Failed Technologies
The Machine That Was Going to Make Cities Obsolete (And Sold 30,000 Units Instead)
Before the Segway launched, its inventor told Steve Jobs it would be bigger than the internet — and Jobs, for a moment, believed him.
The Idea
The Segway is the cleanest case study in tech history of what happens when genuine engineering brilliance gets mistaken for inevitable cultural transformation. Dean Kamen's self-balancing scooter was, by any technical measure, remarkable — a masterpiece of gyroscopic feedback loops and real-time software control that could keep a rider upright on almost any surface. The engineering was not the failure. The failure was a particular kind of Silicon Valley magical thinking: the belief that a sufficiently elegant solution will reshape the world around itself, rather than the other way around. Kamen and his early backers — which included heavyweight investors and Apple's Steve Jobs — convinced themselves that cities had been designed wrong, and that the Segway would force architecture, urban planning, and human behaviour to reorganise. They projected sales of 10,000 units a week. They got about 30,000 units in the first five years total. What went wrong is subtler than 'people didn't want it.' Many people did want it — tourists, warehouse workers, airport security teams. But wanting a thing and restructuring your life, your commute, your infrastructure, and your social norms around it are entirely different propositions. The Segway required the world to meet it halfway, and the world declined. It is not a story about a bad product. It is a story about the gap between what a technology can do and what a society will actually absorb.
In the World
In 2001, journalist Steve Kemper was given extraordinary access to Kamen's secretive development project — codenamed 'Ginger' — and later wrote a book about it. Before launch, the internal excitement had reached a kind of fever pitch. John Doerr, the legendary venture capitalist at Kleiner Perkins, said Ginger would be bigger than the internet. Jeff Bezos flew to New Hampshire to see it and came away a believer. Jobs was characteristically blunt: he told Kamen the design was 'a piece of shit' and needed rethinking — but he also thought the underlying idea could be world-changing. When the Segway finally launched publicly in December 2001, the coverage was enormous and the mockery almost immediate. It was too expensive for casual buyers, too slow for real commuting distances, too cumbersome for public transport, and — critically — illegal on most pavements in most cities. The infrastructure it needed did not exist, and no government was in a hurry to build it. The most telling moment came when George W. Bush, during a photo opportunity, rode one for approximately three seconds before falling off. It became the defining image: not dangerous, not transformative, just a little awkward. By 2020, the Segway company had pivoted so far from its original product — into electric scooters and hoverboards — that it quietly discontinued the original PT model. The machine that was going to make cities obsolete ended its production run with a press release almost nobody noticed.
Why It Matters
The Segway's failure carries a lesson worth applying far beyond transportation.

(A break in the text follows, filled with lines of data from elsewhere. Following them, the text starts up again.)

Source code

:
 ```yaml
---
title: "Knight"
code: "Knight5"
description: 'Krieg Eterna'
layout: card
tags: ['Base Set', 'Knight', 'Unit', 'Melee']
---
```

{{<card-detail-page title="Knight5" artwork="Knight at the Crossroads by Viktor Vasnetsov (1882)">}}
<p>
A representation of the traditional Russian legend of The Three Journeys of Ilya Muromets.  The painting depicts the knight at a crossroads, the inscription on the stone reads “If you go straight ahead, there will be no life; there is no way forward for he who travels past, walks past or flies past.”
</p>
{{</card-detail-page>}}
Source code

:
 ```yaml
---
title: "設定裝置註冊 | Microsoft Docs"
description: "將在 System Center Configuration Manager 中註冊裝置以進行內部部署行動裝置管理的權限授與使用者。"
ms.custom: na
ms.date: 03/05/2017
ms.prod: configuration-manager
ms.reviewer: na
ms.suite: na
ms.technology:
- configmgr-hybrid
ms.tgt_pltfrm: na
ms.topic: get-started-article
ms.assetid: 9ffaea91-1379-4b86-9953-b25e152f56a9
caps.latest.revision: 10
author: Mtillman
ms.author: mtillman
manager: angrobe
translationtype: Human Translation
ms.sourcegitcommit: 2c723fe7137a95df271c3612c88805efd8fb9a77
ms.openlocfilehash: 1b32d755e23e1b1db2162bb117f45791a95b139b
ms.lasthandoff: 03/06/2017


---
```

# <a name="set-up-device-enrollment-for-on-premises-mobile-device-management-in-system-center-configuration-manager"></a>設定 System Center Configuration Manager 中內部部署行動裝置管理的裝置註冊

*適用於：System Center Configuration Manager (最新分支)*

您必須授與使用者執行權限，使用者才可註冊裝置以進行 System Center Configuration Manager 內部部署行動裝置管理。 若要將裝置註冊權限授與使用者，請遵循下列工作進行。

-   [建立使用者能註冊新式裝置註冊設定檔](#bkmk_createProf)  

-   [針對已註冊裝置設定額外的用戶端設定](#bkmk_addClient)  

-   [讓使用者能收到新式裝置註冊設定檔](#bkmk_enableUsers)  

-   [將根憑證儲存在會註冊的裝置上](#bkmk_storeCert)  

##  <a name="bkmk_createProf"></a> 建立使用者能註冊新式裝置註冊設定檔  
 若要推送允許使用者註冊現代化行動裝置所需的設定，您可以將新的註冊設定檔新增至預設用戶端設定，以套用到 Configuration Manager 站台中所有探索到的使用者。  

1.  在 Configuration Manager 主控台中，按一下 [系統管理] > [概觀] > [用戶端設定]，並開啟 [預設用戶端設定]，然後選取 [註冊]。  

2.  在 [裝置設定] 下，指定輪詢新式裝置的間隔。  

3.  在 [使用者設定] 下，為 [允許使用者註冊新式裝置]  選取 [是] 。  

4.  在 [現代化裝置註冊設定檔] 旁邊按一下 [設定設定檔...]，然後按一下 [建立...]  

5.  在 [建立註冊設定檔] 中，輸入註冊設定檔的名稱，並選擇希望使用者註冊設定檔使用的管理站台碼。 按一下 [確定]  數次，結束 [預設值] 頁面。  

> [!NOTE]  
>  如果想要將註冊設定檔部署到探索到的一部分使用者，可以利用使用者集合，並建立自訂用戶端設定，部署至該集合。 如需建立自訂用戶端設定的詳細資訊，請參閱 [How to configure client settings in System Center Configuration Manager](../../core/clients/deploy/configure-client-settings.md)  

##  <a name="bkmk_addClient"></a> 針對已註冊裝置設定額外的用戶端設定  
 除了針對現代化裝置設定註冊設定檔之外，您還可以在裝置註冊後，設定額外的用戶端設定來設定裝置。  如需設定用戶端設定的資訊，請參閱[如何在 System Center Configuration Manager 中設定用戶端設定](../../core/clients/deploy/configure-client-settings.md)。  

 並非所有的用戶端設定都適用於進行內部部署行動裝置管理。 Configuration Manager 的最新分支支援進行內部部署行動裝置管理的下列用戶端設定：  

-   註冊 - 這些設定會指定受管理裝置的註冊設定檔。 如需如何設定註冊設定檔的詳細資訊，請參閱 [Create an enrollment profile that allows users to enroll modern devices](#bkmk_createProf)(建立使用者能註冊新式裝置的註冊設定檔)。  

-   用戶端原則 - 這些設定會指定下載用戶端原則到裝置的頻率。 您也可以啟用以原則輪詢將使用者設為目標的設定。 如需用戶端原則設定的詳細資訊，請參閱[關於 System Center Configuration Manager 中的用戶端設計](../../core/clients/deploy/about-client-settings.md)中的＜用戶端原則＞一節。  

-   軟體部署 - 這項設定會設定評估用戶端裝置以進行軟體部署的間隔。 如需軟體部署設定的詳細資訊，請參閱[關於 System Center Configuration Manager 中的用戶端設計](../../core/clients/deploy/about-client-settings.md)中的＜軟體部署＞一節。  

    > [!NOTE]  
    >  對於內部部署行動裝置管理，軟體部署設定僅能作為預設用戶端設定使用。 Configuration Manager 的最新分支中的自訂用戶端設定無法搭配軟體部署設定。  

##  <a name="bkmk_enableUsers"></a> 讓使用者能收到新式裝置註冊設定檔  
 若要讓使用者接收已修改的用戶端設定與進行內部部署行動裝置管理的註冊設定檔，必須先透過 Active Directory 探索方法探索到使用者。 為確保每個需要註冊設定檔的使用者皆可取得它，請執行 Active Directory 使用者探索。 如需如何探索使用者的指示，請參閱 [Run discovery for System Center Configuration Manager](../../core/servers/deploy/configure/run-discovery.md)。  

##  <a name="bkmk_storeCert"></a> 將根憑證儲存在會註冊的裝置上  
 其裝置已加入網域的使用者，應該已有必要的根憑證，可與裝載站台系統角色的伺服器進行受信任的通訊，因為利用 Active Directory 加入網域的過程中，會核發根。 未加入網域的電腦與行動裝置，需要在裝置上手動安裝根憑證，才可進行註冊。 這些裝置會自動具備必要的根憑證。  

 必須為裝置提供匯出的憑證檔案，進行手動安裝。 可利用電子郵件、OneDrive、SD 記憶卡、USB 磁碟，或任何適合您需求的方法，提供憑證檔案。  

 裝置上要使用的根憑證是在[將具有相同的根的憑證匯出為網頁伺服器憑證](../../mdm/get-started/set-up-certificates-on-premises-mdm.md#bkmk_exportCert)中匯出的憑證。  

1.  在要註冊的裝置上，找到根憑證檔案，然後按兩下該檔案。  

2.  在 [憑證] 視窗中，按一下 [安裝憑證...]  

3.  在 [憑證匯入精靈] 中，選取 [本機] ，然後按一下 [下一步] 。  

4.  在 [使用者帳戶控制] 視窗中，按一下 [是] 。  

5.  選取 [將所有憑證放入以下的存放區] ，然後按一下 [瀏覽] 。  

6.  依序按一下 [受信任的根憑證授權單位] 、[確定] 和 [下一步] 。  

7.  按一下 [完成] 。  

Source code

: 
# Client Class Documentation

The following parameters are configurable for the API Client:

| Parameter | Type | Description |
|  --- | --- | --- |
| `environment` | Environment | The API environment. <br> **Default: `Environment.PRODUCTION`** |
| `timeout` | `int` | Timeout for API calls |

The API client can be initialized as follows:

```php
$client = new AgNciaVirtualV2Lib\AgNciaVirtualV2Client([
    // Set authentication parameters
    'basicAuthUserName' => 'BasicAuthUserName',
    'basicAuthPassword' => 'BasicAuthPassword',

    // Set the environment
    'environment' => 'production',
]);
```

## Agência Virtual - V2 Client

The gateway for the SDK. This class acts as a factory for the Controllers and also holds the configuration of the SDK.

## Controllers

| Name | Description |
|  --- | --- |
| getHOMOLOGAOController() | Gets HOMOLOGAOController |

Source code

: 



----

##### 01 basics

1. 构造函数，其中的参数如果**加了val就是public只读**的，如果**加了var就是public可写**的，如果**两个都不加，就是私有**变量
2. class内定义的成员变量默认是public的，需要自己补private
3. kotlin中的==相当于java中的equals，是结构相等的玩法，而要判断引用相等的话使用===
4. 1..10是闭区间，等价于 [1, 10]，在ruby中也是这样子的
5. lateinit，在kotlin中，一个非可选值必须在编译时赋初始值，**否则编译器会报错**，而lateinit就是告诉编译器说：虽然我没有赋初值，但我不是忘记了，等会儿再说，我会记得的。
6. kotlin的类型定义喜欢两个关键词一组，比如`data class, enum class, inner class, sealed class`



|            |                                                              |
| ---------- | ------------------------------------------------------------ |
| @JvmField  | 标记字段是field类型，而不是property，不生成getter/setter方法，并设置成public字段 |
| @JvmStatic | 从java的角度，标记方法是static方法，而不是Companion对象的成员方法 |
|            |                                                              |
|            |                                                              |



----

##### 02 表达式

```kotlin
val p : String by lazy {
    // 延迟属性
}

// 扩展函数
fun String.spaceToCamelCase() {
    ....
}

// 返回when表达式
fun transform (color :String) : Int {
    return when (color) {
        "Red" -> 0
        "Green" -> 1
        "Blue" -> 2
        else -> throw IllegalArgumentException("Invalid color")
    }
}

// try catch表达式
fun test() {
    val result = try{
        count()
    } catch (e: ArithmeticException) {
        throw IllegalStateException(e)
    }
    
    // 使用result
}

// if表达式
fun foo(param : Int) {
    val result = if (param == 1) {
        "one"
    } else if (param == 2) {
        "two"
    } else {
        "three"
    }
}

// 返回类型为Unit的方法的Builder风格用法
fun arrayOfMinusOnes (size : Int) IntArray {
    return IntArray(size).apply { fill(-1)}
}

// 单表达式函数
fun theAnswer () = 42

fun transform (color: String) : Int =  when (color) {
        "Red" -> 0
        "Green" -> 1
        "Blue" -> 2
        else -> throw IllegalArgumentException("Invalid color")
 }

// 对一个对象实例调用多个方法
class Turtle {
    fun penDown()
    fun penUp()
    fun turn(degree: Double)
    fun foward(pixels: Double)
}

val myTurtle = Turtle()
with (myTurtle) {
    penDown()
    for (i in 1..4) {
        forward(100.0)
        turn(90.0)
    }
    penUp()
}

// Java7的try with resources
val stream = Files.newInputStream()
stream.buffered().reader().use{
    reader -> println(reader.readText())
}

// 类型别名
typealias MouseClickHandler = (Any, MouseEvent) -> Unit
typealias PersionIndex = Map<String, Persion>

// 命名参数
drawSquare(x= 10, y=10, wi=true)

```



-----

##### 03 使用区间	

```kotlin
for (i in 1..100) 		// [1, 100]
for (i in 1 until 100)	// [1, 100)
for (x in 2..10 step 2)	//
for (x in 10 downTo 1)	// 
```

There is a recurring pattern in tech where the people closest to a breakthrough become so convinced of its transformative logic that they stop asking whether the world will actually reorganise to accommodate it. The technology works. The pitch is coherent. The vision is internally consistent. And yet. This matters for how you interpret any new wave of technology — the ones arriving right now, not just the ones that already failed. When you hear that a technology will force cities to be redesigned, or workplaces to restructure, or human behaviour to shift, it is worth asking: who has to change, and what is their incentive to do so? Innovation does not move in one direction. It negotiates. The Segway also quietly succeeded in the niches that actually suited it — factory floors, theme parks, police patrols — which is a reminder that 'failed technology' rarely means useless technology. It usually means a technology that found a much smaller home than its creators imagined. Learning to distinguish between a genuinely transformative tool and an extremely good solution to a bounded problem is one of the more useful skills available to anyone watching the next wave approach.
A Question to Ponder
Which technology that you currently believe will change everything might actually be finding its real, smaller, more specific home right now — and would that still count as success?